Will Pence help Trump win over women voters?

Indiana Gov. Mike Pence has a track record of being tough on abortion. Will that matter to women voters?

Evan Vucc/AP
Republican presidential candidate Donald Trump, left, shakes hands with Gov. Mike Pence, R-Ind., during a campaign event to announce Pence as the vice presidential running mate on, Saturday, July 16, 2016, in New York. Donald Trump introduced Pence as his running mate, calling him "my partner in this campaign" and his first and best choice to join him on a winning Republican presidential ticket.

Indiana Gov. Mike Pence, now officially Donald Trump's running mate, may help deliver the socially conservative and evangelical voters who originally supported Texas Sen. Ted Cruz. But Governor Pence is going to have a harder time recruiting women voters – a constituency that Mr. Trump has struggled to attract throughout his campaign, say political analysts.

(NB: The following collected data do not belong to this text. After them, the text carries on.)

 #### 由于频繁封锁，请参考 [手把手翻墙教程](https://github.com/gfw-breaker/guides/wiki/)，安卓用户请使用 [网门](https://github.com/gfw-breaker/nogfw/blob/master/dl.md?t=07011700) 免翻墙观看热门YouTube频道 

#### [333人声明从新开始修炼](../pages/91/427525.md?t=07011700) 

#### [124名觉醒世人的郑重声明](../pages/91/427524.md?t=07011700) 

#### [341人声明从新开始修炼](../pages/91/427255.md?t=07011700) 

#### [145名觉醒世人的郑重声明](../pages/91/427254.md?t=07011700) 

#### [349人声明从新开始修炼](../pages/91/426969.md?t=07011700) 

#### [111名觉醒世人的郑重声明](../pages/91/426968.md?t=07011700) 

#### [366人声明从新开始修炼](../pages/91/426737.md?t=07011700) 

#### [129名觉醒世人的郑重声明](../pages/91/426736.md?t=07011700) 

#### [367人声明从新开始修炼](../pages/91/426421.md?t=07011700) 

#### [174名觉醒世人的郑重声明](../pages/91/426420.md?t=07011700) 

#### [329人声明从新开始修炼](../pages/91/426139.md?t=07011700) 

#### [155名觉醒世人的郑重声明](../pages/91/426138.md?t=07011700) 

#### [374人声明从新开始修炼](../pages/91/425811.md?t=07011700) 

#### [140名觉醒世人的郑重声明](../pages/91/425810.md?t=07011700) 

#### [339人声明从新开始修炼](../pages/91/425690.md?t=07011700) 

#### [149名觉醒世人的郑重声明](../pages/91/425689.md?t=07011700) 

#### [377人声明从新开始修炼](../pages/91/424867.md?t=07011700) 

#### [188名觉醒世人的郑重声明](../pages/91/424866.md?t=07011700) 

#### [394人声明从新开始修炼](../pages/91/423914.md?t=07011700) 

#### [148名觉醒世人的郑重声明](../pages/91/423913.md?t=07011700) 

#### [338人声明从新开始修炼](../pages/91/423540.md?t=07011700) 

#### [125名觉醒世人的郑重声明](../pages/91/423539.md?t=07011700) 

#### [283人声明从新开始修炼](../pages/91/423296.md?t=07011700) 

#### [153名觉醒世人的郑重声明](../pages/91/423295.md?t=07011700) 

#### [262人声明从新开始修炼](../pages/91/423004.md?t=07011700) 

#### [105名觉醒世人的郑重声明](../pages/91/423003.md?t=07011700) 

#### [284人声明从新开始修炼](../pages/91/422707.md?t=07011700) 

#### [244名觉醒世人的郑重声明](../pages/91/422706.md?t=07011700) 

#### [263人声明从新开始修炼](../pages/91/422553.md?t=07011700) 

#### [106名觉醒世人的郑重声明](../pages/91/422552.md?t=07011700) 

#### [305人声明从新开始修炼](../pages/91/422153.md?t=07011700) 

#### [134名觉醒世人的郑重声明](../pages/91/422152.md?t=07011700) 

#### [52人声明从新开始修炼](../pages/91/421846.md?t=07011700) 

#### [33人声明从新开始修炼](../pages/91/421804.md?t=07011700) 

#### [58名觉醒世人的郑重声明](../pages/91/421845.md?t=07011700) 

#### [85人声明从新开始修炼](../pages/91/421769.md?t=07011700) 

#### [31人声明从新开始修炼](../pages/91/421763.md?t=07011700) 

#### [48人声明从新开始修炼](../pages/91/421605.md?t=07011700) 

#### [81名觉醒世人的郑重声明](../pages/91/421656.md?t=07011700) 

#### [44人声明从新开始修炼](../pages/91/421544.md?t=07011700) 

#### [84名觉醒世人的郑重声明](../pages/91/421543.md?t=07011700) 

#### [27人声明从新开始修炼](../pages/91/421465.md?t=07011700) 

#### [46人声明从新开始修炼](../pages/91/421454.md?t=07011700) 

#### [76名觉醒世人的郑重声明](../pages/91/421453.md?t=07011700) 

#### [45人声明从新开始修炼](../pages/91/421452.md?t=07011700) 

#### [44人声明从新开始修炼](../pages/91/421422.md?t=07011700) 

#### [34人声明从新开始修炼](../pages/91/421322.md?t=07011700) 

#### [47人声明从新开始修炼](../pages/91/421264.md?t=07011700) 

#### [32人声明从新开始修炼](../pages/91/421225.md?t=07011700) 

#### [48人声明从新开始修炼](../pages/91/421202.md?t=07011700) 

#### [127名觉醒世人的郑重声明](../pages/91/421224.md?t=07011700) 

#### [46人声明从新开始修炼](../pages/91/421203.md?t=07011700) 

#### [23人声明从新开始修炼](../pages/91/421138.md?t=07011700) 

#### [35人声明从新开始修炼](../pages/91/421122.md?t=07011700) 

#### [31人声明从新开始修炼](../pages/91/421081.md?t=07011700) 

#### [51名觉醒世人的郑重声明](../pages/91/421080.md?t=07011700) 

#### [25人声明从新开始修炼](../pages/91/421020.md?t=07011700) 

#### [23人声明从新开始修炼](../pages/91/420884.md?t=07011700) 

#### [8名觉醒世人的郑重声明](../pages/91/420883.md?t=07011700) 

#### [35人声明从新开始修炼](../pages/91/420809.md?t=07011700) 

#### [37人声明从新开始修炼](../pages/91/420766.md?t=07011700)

Pence does not poll very well with women. Even in his home state of Indiana, female voters are ambivalent at best: 41 percent of women approved of Pence’s performance as governor and another 41 percent disapproved. And it isn’t difficult to see why.

Earlier this year, Pence signed one of the toughest state abortion laws to date. Indiana law bans health clinics from performing abortions due to disability, race, sex or ancestry of the fetus, and subjects clinics to wrongful death civil liabilities if abortions are performed for any of those reasons. Indiana law also requires that women have an ultrasound 18 hours before an abortion and that aborted and miscarried fetuses be buried or cremated.

Many women also objected to the Indiana law due to the fact that women frequently miscarry without realizing it, making that particular stipulation impractical at best.

“This law attempted to do exactly what Supreme Court precedent said could not be done: invade a woman’s privacy rights by preventing her from deciding whether to obtain a pre-viability abortion,” Ken Falk, the legal director of the Indiana ACLU, said in a statement.

Pence has also made repeated attempts to cut federal funding to Planned Parenthood. When in Congress, Pence threatened to shut down the federal government in both 2011 and 2013 over funding for Planned Parenthood. Five Planned Parenthood clinics have been shut down in Indiana during his time as governor.

“A Trump-Pence ticket should send a shiver down the spine of women in this country,” said Dawn Laguens, executive vice president of the Planned Parenthood Action Fund, according to the Washington Post. “Donald Trump just sent a message to the women of America: Your health and your lives are not important.”

Pence’s track record with the LGBT community is similarly confrontational. In addition to being opposed to gay marriage, Pence also signed a religious liberty law in 2015, which prior to being re-written, allowed business to deny service to customers on the basis of their sexuality. Chad Griffin, president of the Human Rights Campaign, even referred to Pence as “the face of anti-LGBTQ hate in America.”

“When Mitt Romney took extreme positions on women’s health in 2012, it led to the largest gender gap in history – with women, especially women of color, propelling [President] Obama to victory,” Deirdre Schifeling, executive director of the Planned Parenthood Action Fund, told the Dalton Daily Citizen. “Attacking women’s health is not only terrible for women in this country, but it’s a failing political strategy.”

But not all women feel this way, particularly those who are anti-abortion.

“Mike Pence is a pro-life trailblazer and Mr. Trump could not have made a better choice,” said Marjorie Dannenfelser, president of the Susan B. Anthony List. Ms. Dannenfelser told The Washington Post that in choosing Pence as a running made, Trump has affirmed the pro-life promises he made earlier in the campaign.

An April 2016 Gallup poll showed that 70 percent of women have an unfavorable opinion of Trump, giving him a larger gender gap than any other candidate.  

In a way, Trump’s outward sexism has raised the profile of women’s issues among voters. And with Hillary Clinton, a strong and accomplished woman, as his competition, the 2016 election could offer a platform for discussions about the state of women in America.

“The general election will be a moment where women’s opinions and issues are front and center in a way they never have been before,” Christine Kelleher Palus, professor of public administration and dean of graduate studies at Villanova University in Philadelphia, told The Christian Science Monitor in May. “The nature of the exchanges between the candidates will reinvigorate conversations about feminism and how we perceive women leaders in today’s complex and ever-changing world.”

And Trump watchers say that it won't be Pence's job to attract women voters. That assignment falls to Trump's daughter, Ivanka. She'll be speaking at the Republican National Convention this week. 

“There’s no better platform for Ivanka Trump to make the case for her father and gender equality than the Republican convention," GOP strategist Ron Bonjean told The Hill. "This is where Republicans are supposed to come together as a party behind the Republican nominee. Having a message like that to millions of voters would be extremely helpful.”